The methodology chapter defined structure, modeled subsystem threats, traced data, and checked business logic. This part moves into the code that implements the security controls. The reviewer now asks how individual variables, functions, libraries, parsers, and framework calls can turn attacker-controlled input into security impact.
The goal is not to memorize every bug class. The goal is to learn a repeatable pattern: trace the data, identify the trust boundary, find the unsafe assumption, and verify the control.
How to Use the Mini-Chapters
Each vulnerability family below has its own standalone chapter. Every mini-chapter follows the same teaching pattern:
- What the flaw is — definition and CWE mapping where applicable.
- Vulnerability characteristics — where the pattern appears in real codebases (features, sinks, weak controls).
- Attack payloads (or abuse scenarios) — representative test patterns for authorized security testing.
- Language-specific sinks and dangerous APIs — per-language libraries, calls, and system interfaces to search for, each with a short code sample.
- Sample vulnerable code in Python — one focused example to study first.
- Step-by-step review walkthrough — how to trace the flaw and why each step matters.
- Risk impact analysis — what can go wrong for users, data, and the business.
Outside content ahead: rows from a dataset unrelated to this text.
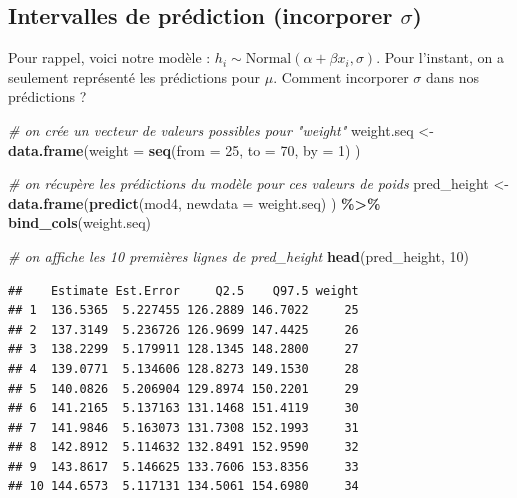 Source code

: \documentclass[
  a4paper,11pt,twoside,onecolumn,openright,final,oldfontcommands]{memoir}
\newenvironment{Shaded}{\begin{snugshade}}{\end{snugshade}}
\newcommand{\CommentTok}[1]{\textcolor[rgb]{0.56,0.35,0.01}{\textit{#1}}}
\newcommand{\DataTypeTok}[1]{\textcolor[rgb]{0.13,0.29,0.53}{#1}}
\newcommand{\DecValTok}[1]{\textcolor[rgb]{0.00,0.00,0.81}{#1}}
\newcommand{\KeywordTok}[1]{\textcolor[rgb]{0.13,0.29,0.53}{\textbf{#1}}}
\newcommand{\NormalTok}[1]{#1}
\newcommand{\OperatorTok}[1]{\textcolor[rgb]{0.81,0.36,0.00}{\textbf{#1}}}
\newcommand{\StringTok}[1]{\textcolor[rgb]{0.31,0.60,0.02}{#1}}
\theoremstyle{definition}
\theoremstyle{definition}
\theoremstyle{definition}
\theoremstyle{remark}
\begin{document}
\hypertarget{intervalles-de-pruxe9diction-incorporer-sigma}{%
\subsection{\texorpdfstring{Intervalles de prédiction (incorporer \(\sigma\))}{Intervalles de prédiction (incorporer \textbackslash sigma)}}\label{intervalles-de-pruxe9diction-incorporer-sigma}}

Pour rappel, voici notre modèle : \(h_{i} \sim \mathrm{Normal}(\alpha + \beta x_{i}, \sigma)\). Pour l'instant, on a seulement représenté les prédictions pour \(\mu\). Comment incorporer \(\sigma\) dans nos prédictions ?

\begin{Shaded}
\begin{Highlighting}[]
\CommentTok{\# on crée un vecteur de valeurs possibles pour "weight"}
\NormalTok{weight.seq \textless{}{-}}\StringTok{ }\KeywordTok{data.frame}\NormalTok{(}\DataTypeTok{weight =} \KeywordTok{seq}\NormalTok{(}\DataTypeTok{from =} \DecValTok{25}\NormalTok{, }\DataTypeTok{to =} \DecValTok{70}\NormalTok{, }\DataTypeTok{by =} \DecValTok{1}\NormalTok{) )}

\CommentTok{\# on récupère les prédictions du modèle pour ces valeurs de poids}
\NormalTok{pred\_height \textless{}{-}}\StringTok{ }\KeywordTok{data.frame}\NormalTok{(}\KeywordTok{predict}\NormalTok{(mod4, }\DataTypeTok{newdata =}\NormalTok{ weight.seq) ) }\OperatorTok{\%\textgreater{}\%}\StringTok{ }\KeywordTok{bind\_cols}\NormalTok{(weight.seq)}

\CommentTok{\# on affiche les 10 premières lignes de pred\_height}
\KeywordTok{head}\NormalTok{(pred\_height, }\DecValTok{10}\NormalTok{)}
\end{Highlighting}
\end{Shaded}

\begin{verbatim}
##    Estimate Est.Error     Q2.5    Q97.5 weight
## 1  136.5365  5.227455 126.2889 146.7022     25
## 2  137.3149  5.236726 126.9699 147.4425     26
## 3  138.2299  5.179911 128.1345 148.2800     27
## 4  139.0771  5.134606 128.8273 149.1530     28
## 5  140.0826  5.206904 129.8974 150.2201     29
## 6  141.2165  5.137163 131.1468 151.4119     30
## 7  141.9846  5.163073 131.7308 152.1993     31
## 8  142.8912  5.114632 132.8491 152.9590     32
## 9  143.8617  5.146625 133.7606 153.8356     33
## 10 144.6573  5.117131 134.5061 154.6980     34
\end{verbatim}
\end{document}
- Vulnerable examples in other languages — always Java and C# first; then, when applicable, JavaScript, HTML, and Go; then SQL, Shell, and C. The Sample Vulnerable Code section always uses Python for the primary walkthrough.
- Fix: safer patterns and libraries — real code using vetted APIs, with Important notes per language.
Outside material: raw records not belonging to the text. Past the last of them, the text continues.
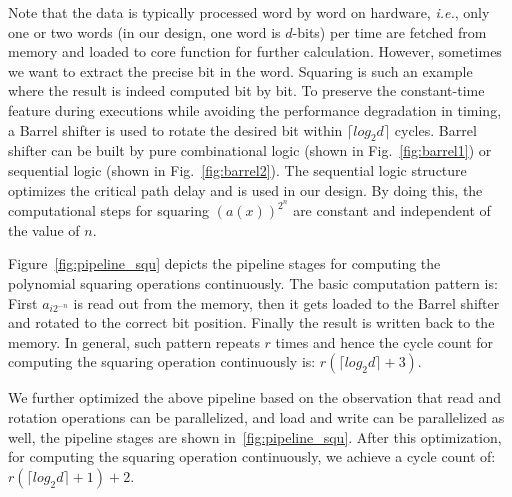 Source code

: \documentclass[runningheads]{llncs}
\begin{document}
Note that the data is typically processed word by word on hardware, \textit{i.e.}, only one or two words (in our design, one word is $d$-bits) per time are fetched from memory and loaded to core function for further calculation. However, sometimes we want to extract the precise bit in the word.
Squaring is such an example where the result is indeed computed bit by bit. 
To preserve the constant-time feature during executions while
avoiding the performance degradation in timing,
a Barrel shifter
is used to rotate the desired bit within $\lceil log_2d\rceil$ cycles. Barrel shifter can be built by pure combinational logic (shown in Fig.~\ref{fig:barrel1}) or sequential logic (shown in Fig.~\ref{fig:barrel2}). The sequential logic structure optimizes the critical path delay and is used in our design. By doing this, the computational steps for squaring $(a(x))^{2^n}$ are constant and independent of the value of $n$.

Figure~\ref{fig:pipeline_squ} depicts the pipeline stages for computing the
polynomial squaring operations continuously.
The basic computation pattern is:
First $a_{i2^{-n}}$ is read out from the memory,
then it gets loaded to the Barrel shifter and rotated to the correct bit position.
Finally the result is written back to the memory.
In general, such pattern repeats $r$ times and
hence the cycle count for computing the squaring operation continuously is:
$
r(\lceil log_2d\rceil+3)
$.

We further optimized the above pipeline based on the observation
that read and rotation operations can be parallelized,
and load and write can be parallelized as well,
the pipeline stages are shown in~\ref{fig:pipeline_squ}.
After this optimization, for computing the squaring operation continuously, we achieve a cycle count of:
$r(\lceil log_2d\rceil+1)+2$.
\end{document}
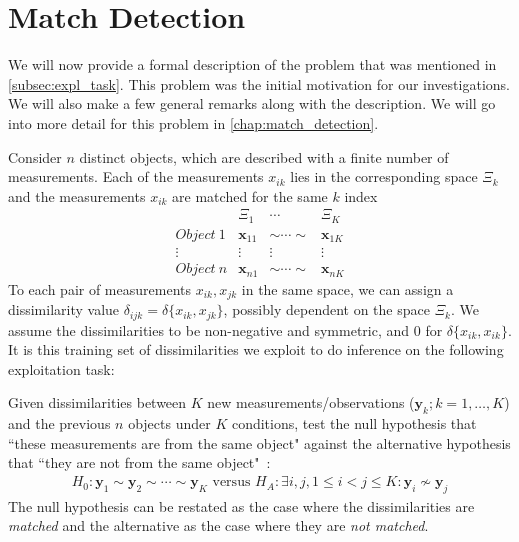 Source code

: \documentclass[12pt,oneside,final]{thesis}
\begin{document}
\section{Match Detection}

We will now provide a formal description of the problem that was mentioned in \autoref{subsec:expl_task}. This problem was the initial motivation for our investigations. We will also make a few general remarks along with the description. We will go into more detail for this problem in  \autoref{chap:match_detection}.

Consider $n$  distinct objects, which are described with a finite number of measurements. Each of the measurements $x_{ik}$ lies in  the corresponding space $\Xi_k$ and the  measurements $x_{ik}$ are matched for the same $k$ index
\[  \begin{array}{cccc}
        & \Xi_1 & \cdots & \Xi_K\\
        Object ~ 1 & \bm{x}_{11} & \sim \cdots \sim & \bm{x}_{1K} \\
        \vdots & \vdots & \vdots & \vdots \\
        Object ~ n & \bm{x}_{n1} & \sim \cdots \sim & \bm{x}_{nK}
      \end{array}      
\]
To each pair of measurements $x_{ik},x_{jk}$ in the same space, we can assign a dissimilarity value $\delta_{ijk}=\delta\{x_{ik},x_{jk}\}$, possibly dependent on the space $\Xi_k$. We assume the dissimilarities to be non-negative and  symmetric, and 0 for $\delta\{x_{ik},x_{ik}\}$.  It is this training set of  dissimilarities we exploit to do inference on the following exploitation task:

 Given dissimilarities between  $K$ new measurements/observations ($\bm{y}_{k};k=1,\ldots,K$) and the previous $n$ objects under $K$ conditions, 
test the null hypothesis  that ``these measurements are from the same  object"  against the alternative hypothesis that ``they are not  from the same  object"~\cite{JOFC}:
    \[
\begin{array}{l}
    H_0: \bm{y}_{1} \sim \bm{y}_{2} \sim \cdots \sim \bm{y}_{K}
 \text{ versus } 
 H_A: \exists i, j , 1\leq i < j \leq K :\bm{y}_{i} \nsim \bm{y}_{j}  
\end{array}
\]
 The null hypothesis can be restated as the case where the dissimilarities are \emph{matched} and the alternative as the case where they are \emph{not matched}.
\end{document}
- Verify during review — evidence to collect before you file a finding.
- Reference — official documentation links for the libraries and standards cited in the fix section.
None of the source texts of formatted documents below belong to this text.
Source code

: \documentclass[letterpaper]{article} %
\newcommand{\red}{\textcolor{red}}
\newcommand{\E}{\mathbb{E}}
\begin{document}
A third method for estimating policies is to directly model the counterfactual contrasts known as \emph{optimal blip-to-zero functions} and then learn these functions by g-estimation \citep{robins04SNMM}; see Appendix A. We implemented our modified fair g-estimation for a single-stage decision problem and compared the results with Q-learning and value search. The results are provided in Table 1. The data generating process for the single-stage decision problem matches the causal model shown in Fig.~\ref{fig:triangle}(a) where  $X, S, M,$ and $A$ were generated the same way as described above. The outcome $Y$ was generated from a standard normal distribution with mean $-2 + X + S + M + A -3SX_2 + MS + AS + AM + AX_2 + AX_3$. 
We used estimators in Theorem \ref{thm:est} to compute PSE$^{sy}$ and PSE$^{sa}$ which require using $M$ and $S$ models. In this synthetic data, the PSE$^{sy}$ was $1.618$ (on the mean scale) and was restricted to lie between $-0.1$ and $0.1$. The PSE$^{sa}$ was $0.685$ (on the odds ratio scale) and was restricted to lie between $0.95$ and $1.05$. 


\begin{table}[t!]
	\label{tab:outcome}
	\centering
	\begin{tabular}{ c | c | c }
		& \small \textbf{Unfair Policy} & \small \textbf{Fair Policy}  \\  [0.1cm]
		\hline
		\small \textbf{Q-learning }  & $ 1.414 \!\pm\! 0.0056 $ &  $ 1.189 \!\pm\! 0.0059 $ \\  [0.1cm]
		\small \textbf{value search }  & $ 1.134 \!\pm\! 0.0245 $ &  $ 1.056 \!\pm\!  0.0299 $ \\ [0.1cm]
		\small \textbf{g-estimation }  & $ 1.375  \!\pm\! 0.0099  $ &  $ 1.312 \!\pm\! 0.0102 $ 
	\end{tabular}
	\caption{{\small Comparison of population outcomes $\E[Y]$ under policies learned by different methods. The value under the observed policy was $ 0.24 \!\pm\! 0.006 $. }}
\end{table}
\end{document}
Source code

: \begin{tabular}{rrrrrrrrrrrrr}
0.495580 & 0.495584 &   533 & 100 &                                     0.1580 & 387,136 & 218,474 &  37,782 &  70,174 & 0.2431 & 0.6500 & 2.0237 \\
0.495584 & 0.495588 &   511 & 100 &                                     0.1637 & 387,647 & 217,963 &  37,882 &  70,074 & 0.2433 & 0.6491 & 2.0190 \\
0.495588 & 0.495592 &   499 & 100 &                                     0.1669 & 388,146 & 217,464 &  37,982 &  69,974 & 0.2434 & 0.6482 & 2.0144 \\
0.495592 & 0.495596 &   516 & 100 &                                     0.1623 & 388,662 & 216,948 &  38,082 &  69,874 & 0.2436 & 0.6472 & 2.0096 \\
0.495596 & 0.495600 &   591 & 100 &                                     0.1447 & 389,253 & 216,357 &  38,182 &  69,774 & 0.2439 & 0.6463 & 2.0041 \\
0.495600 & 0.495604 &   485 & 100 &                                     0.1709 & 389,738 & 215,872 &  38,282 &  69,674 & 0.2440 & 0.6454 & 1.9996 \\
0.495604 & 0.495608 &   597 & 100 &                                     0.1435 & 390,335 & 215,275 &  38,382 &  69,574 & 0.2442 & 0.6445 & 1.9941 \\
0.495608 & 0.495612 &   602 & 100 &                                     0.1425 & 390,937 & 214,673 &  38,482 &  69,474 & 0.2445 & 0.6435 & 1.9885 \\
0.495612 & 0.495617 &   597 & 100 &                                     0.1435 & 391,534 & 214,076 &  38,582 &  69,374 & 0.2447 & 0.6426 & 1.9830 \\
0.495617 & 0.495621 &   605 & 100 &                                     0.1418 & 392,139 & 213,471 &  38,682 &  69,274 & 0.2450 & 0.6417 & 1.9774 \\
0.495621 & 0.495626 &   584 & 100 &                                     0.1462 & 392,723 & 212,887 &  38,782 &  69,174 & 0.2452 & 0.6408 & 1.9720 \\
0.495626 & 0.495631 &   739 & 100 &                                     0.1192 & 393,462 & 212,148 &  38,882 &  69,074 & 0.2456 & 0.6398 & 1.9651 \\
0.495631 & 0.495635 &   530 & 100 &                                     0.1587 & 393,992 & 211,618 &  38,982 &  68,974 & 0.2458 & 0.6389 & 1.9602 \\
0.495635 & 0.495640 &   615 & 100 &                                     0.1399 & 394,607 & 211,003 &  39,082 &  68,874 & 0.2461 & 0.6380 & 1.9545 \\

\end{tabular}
The archive article Secure Coding in Practice remains available as background reading; mini-chapters do not link to it in their reference sections.
Code diversity across examples
Examples are intentionally varied across chapters. The same function call (for example subprocess with shell=True, jwt.decode(..., verify_signature=False), or a generic ping wrapper) should not repeat in another mini-chapter unless this page shows a vulnerable pattern paired with a fixed contrast in the same section. Prefer different libraries, business scenarios, and sink APIs so readers see a wider attack surface—not one canonical snippet copied everywhere.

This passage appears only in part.